2. Tailor your diet to your life, not vice versa
“Any diet you decide to follow needs to fit your lifestyle,” says nutritionist Vicki Edgson. “Trying to make too many changes at once makes it less likely that you’ll stick to any of them.” If you’re planning to train first thing in the morning, for instance, a 16/8 fasting plan (fasting for 16 hours and eating only in an eight-hour window) where you don’t eat until lunch might not be best for you – but if you normally eat on the go anyway, it could be just what you need. Do your research, and choose your eating plan accordingly.

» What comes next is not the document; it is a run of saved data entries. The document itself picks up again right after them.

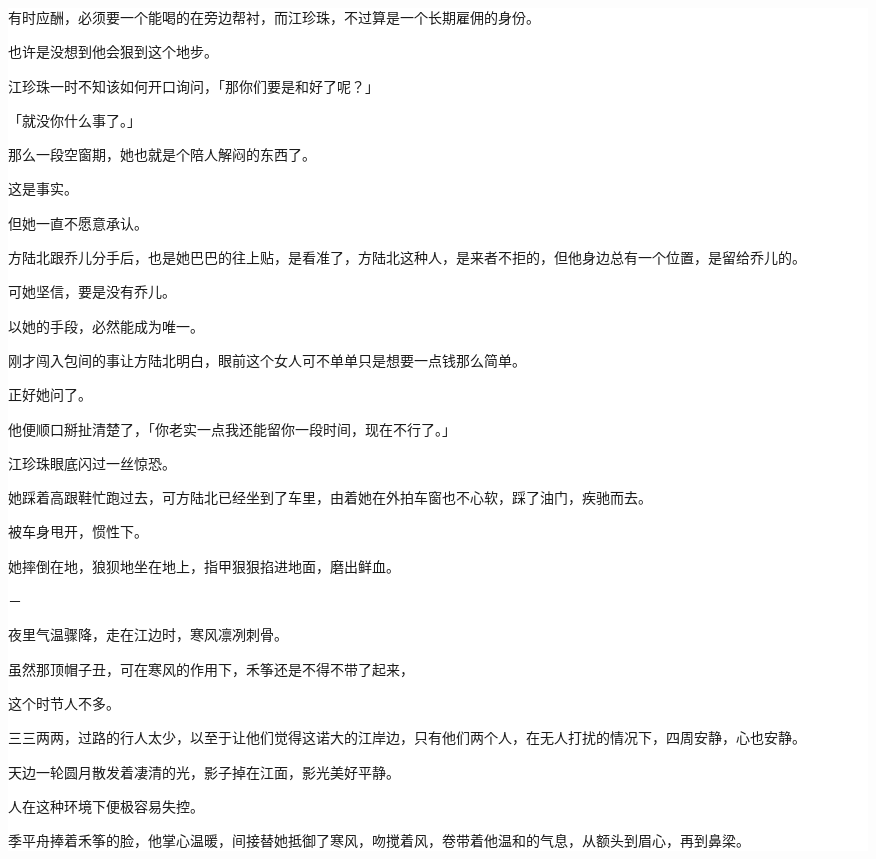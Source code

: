 有时应酬，必须要一个能喝的在旁边帮衬，而江珍珠，不过算是一个长期雇佣的身份。


也许是没想到他会狠到这个地步。


江珍珠一时不知该如何开口询问，「那你们要是和好了呢？」


「就没你什么事了。」


那么一段空窗期，她也就是个陪人解闷的东西了。


这是事实。


但她一直不愿意承认。


方陆北跟乔儿分手后，也是她巴巴的往上贴，是看准了，方陆北这种人，是来者不拒的，但他身边总有一个位置，是留给乔儿的。


可她坚信，要是没有乔儿。


以她的手段，必然能成为唯一。


刚才闯入包间的事让方陆北明白，眼前这个女人可不单单只是想要一点钱那么简单。


正好她问了。


他便顺口掰扯清楚了，「你老实一点我还能留你一段时间，现在不行了。」


江珍珠眼底闪过一丝惊恐。


她踩着高跟鞋忙跑过去，可方陆北已经坐到了车里，由着她在外拍车窗也不心软，踩了油门，疾驰而去。


被车身甩开，惯性下。


她摔倒在地，狼狈地坐在地上，指甲狠狠掐进地面，磨出鲜血。


－


夜里气温骤降，走在江边时，寒风凛冽刺骨。


虽然那顶帽子丑，可在寒风的作用下，禾筝还是不得不带了起来，


这个时节人不多。


三三两两，过路的行人太少，以至于让他们觉得这诺大的江岸边，只有他们两个人，在无人打扰的情况下，四周安静，心也安静。


天边一轮圆月散发着凄清的光，影子掉在江面，影光美好平静。


人在这种环境下便极容易失控。


季平舟捧着禾筝的脸，他掌心温暖，间接替她抵御了寒风，吻搅着风，卷带着他温和的气息，从额头到眉心，再到鼻梁。
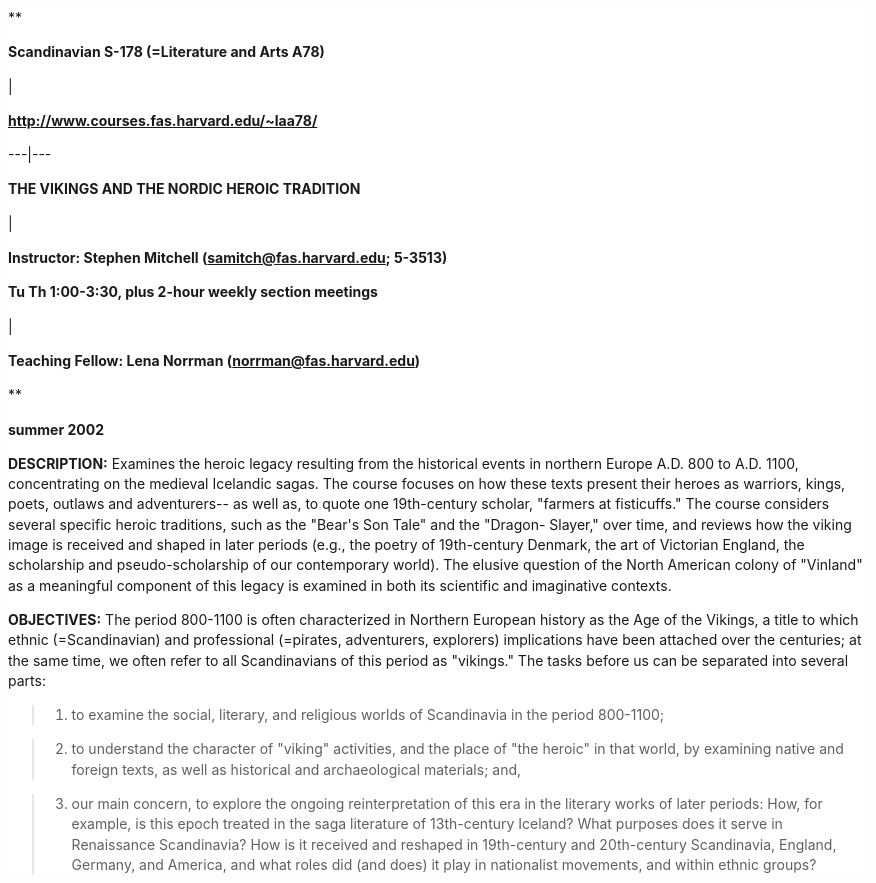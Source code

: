 **

**Scandinavian S-178 (=Literature and Arts A78)**

|

**http://www.courses.fas.harvard.edu/~laa78/**  
  
---|---  
  
**THE VIKINGS AND THE NORDIC HEROIC TRADITION**

|

**Instructor: Stephen Mitchell (samitch@fas.harvard.edu; 5-3513)**  
  
**Tu Th 1:00-3:30, plus 2-hour weekly section meetings**

|

**Teaching Fellow: Lena Norrman (norrman@fas.harvard.edu)**  
  
**

**summer 2002**

**DESCRIPTION:** Examines the heroic legacy resulting from the historical
events in northern Europe A.D. 800 to A.D. 1100, concentrating on the medieval
Icelandic sagas. The course focuses on how these texts present their heroes as
warriors, kings, poets, outlaws and adventurers-- as well as, to quote one
19th-century scholar, "farmers at fisticuffs." The course considers several
specific heroic traditions, such as the "Bear's Son Tale" and the "Dragon-
Slayer," over time, and reviews how the viking image is received and shaped in
later periods (e.g., the poetry of 19th-century Denmark, the art of Victorian
England, the scholarship and pseudo-scholarship of our contemporary world).
The elusive question of the North American colony of "Vinland" as a meaningful
component of this legacy is examined in both its scientific and imaginative
contexts.

**OBJECTIVES:** The period 800-1100 is often characterized in Northern
European history as the Age of the Vikings, a title to which ethnic
(=Scandinavian) and professional (=pirates, adventurers, explorers)
implications have been attached over the centuries; at the same time, we often
refer to all Scandinavians of this period as "vikings." The tasks before us
can be separated into several parts:

> 1) to examine the social, literary, and religious worlds of Scandinavia in
the period 800-1100;

>

> 2) to understand the character of "viking" activities, and the place of "the
heroic" in that world, by examining native and foreign texts, as well as
historical and archaeological materials; and,

>

> 3) our main concern, to explore the ongoing reinterpretation of this era in
the literary works of later periods: How, for example, is this epoch treated
in the saga literature of 13th-century Iceland? What purposes does it serve in
Renaissance Scandinavia? How is it received and reshaped in 19th-century and
20th-century Scandinavia, England, Germany, and America, and what roles did
(and does) it play in nationalist movements, and within ethnic groups?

3. Upgrade your cooking ability
No need to leap straight in with a sous vide machine or even a spiraliser: a few basics that let you whip up easy meals in minutes are key. “Focus on the staples that will feed you and your loved ones every day,” says J Kenji López-Alt, culinary director of the Serious Eats site. “That could be learning how to properly boil or scramble eggs, or how to make a vinaigrette, so salads become a meal.” For entry-level vinaigrette, mix together a tablespoon each of white wine vinegar and olive oil, with a dash of dijon mustard. Apply straight away.
4. Rethink your eating space
Don’t rely on willpower. In a 2015 study, Americans who had cereal boxes sitting out on their kitchen counters weighed an average of 9kg more than those who didn’t, while those who kept a fruit bowl on the sideboard averaged 9kg less. There’s also evidence – from Cornell University’s Food and Brand Lab – that cluttered kitchens tend to cause overeating. Take an hour to restructure your eating environment, and avoid mindless snacking.
5. Invest in some good-quality kit
You don’t need much to improve your kitchen. If you’ve never done more than heat up a takeaway, start with the basics. “I would spend £50 on a Tojiro-Pro knife, £15 on a large cutting board, and £20 on a decent stainless steel pot big enough to cook soups, boil beans and blanch vegetables,” says López-Alt. “Don’t worry about making restaurant-grade meals.” You can add more as you improve your repertoire.
6. Make a solid back-up plan
There will always be a time when things go wrong: your carefully packed lunch falls apart in your bag, your usual salad spot’s shut, your boss insists on a brainstorming session at the local wings ’n’ brews shed – and how you react at these moments is key to success. Make your plans ahead of time: “If I go to the pub, I will order soda and lime”, or “If I’m caught without a snack, I’ll grab a packet of almonds”. Don’t make decisions when you’re hungry.